Federal Reserve officials were counting on Congress and the White House to pass additional aid for households and businesses hit by the pandemic as they laid out an optimistic forecast for the economic recovery last month. Now, that outlook is in jeopardy.
In September, the Fed revised its economic forecasts to reflect a much rosier scenario than officials had penciled in earlier in the pandemic recession: Unemployment was seen dipping to 7.6 percent by the end of the year, down from a forecast of 9.3 percent in June. Growth was seen recovering by more, after plummeting early in the year.
But Fed officials “noted that their economic outlook assumed additional fiscal support and that if future fiscal support was significantly smaller or arrived significantly later than they expected, the pace of the recovery could be slower than anticipated,” according to minutes from the Sept. 15-16 meeting, which were released on Wednesday.
The Fed’s staff, likewise, “assumed the enactment of some additional fiscal policy support this year” without which “the pace of the economic recovery would likely be slower.”
Now, the bet that more public money is right around the corner is crumbling. President Trump pulled the plug on stimulus negotiations on Tuesday, before suggesting later in the evening that he would approve stand-alone bills.
Risks to the economic outlook that the Fed fretted over in September seem to be growing more prominent by the day.
Last month, Fed officials said they “remained concerned about the possibility of additional virus outbreaks,” noting they “could result in increases in bankruptcies and defaults, put stress on the financial system, and lead to disruptions in the flow of credit to households and businesses.”
In the weeks since, cases of the coronavirus have begun to rise again. Over the past week, there have been an average of about 44,000 cases per day, an increase of 6 percent from the average two weeks earlier, according to The New York Times’s tracker.

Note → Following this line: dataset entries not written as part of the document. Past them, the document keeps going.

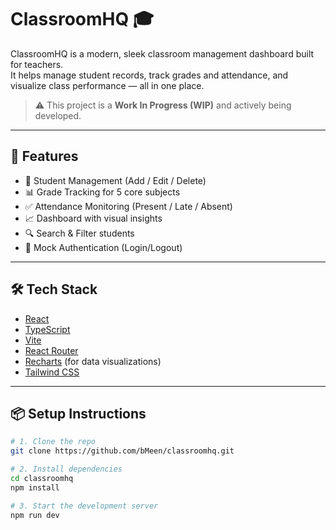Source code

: # ClassroomHQ 🎓

ClassroomHQ is a modern, sleek classroom management dashboard built for teachers.  
It helps manage student records, track grades and attendance, and visualize class performance — all in one place.

> ⚠️ This project is a **Work In Progress (WIP)** and actively being developed.

---

## 🚀 Features

- 👥 Student Management (Add / Edit / Delete)
- 📊 Grade Tracking for 5 core subjects
- ✅ Attendance Monitoring (Present / Late / Absent)
- 📈 Dashboard with visual insights
- 🔍 Search & Filter students
- 🔐 Mock Authentication (Login/Logout)

---

## 🛠 Tech Stack

- [React](https://reactjs.org/)
- [TypeScript](https://www.typescriptlang.org/)
- [Vite](https://vitejs.dev/)
- [React Router](https://reactrouter.com/)
- [Recharts](https://recharts.org/) (for data visualizations)
- [Tailwind CSS](https://tailwindcss.com/)

---

## 📦 Setup Instructions

```bash
# 1. Clone the repo
git clone https://github.com/bMeen/classroomhq.git

# 2. Install dependencies
cd classroomhq
npm install

# 3. Start the development server
npm run dev
```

While that is only a slow uptick, it underlines the uncertain territory the U.S. economy is entering as it begins the final quarter of 2020. Millions of people remain out of work, many businesses remain all or partly closed, and cold weather could mean both a decline in outdoor dining and a further increase in coronavirus cases at a time when the economy remains much weaker than it was before the pandemic took hold in March.
Despite improvements in the unemployment rate, “we are nowhere near where we want to be,” John C. Williams, the president of the Federal Reserve Bank of New York, said in remarks delivered on Wednesday. “This is not a standard recession, and the economic future is inextricably tied to the spread of the virus.”

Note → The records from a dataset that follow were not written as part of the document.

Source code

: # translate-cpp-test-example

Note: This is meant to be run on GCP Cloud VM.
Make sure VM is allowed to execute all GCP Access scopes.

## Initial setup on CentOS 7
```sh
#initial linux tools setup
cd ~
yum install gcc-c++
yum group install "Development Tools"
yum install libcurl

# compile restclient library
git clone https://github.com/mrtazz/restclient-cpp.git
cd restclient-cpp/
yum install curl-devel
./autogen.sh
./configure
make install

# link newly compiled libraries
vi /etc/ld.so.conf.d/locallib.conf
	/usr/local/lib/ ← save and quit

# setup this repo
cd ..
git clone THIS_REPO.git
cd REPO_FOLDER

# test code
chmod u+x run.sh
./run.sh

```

Government lifelines, including a $600 expansion of unemployment benefits, have run dry at a moment when many economists say more help is needed.
“If we don’t support people who have lost their jobs, then they can’t pay their bills, and then it ripples through the economy, and the downturn is much worse than it needs to be,” Neel Kashkari, the president of the Federal Reserve Bank of Minneapolis, said on CNBC on Wednesday.

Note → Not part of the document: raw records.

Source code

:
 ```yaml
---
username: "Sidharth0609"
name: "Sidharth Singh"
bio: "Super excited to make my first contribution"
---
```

It is unclear how quickly fading support for out-of-work Americans will inflict harm on the broader economy. Some Fed officials said in September that the savings cushion households have built up since the pandemic took hold could help sustain spending. But others said if that buffer reflected reduced spending by high-income consumers, rather than distressed households, “it was unlikely to provide much momentum to future consumption.”
The Fed has taken far-reaching actions itself to support the economy, cutting rates to near zero, buying huge quantities of bonds and rolling out never-before-tried emergency lending programs for companies and state governments.
In its most recent policy statement, the Federal Open Market Committee said it expected to hold rates steady near rock bottom — where they have been since March — until the job market reached what it saw as full employment “and inflation has risen to 2 percent and is on track to moderately exceed 2 percent for some time.”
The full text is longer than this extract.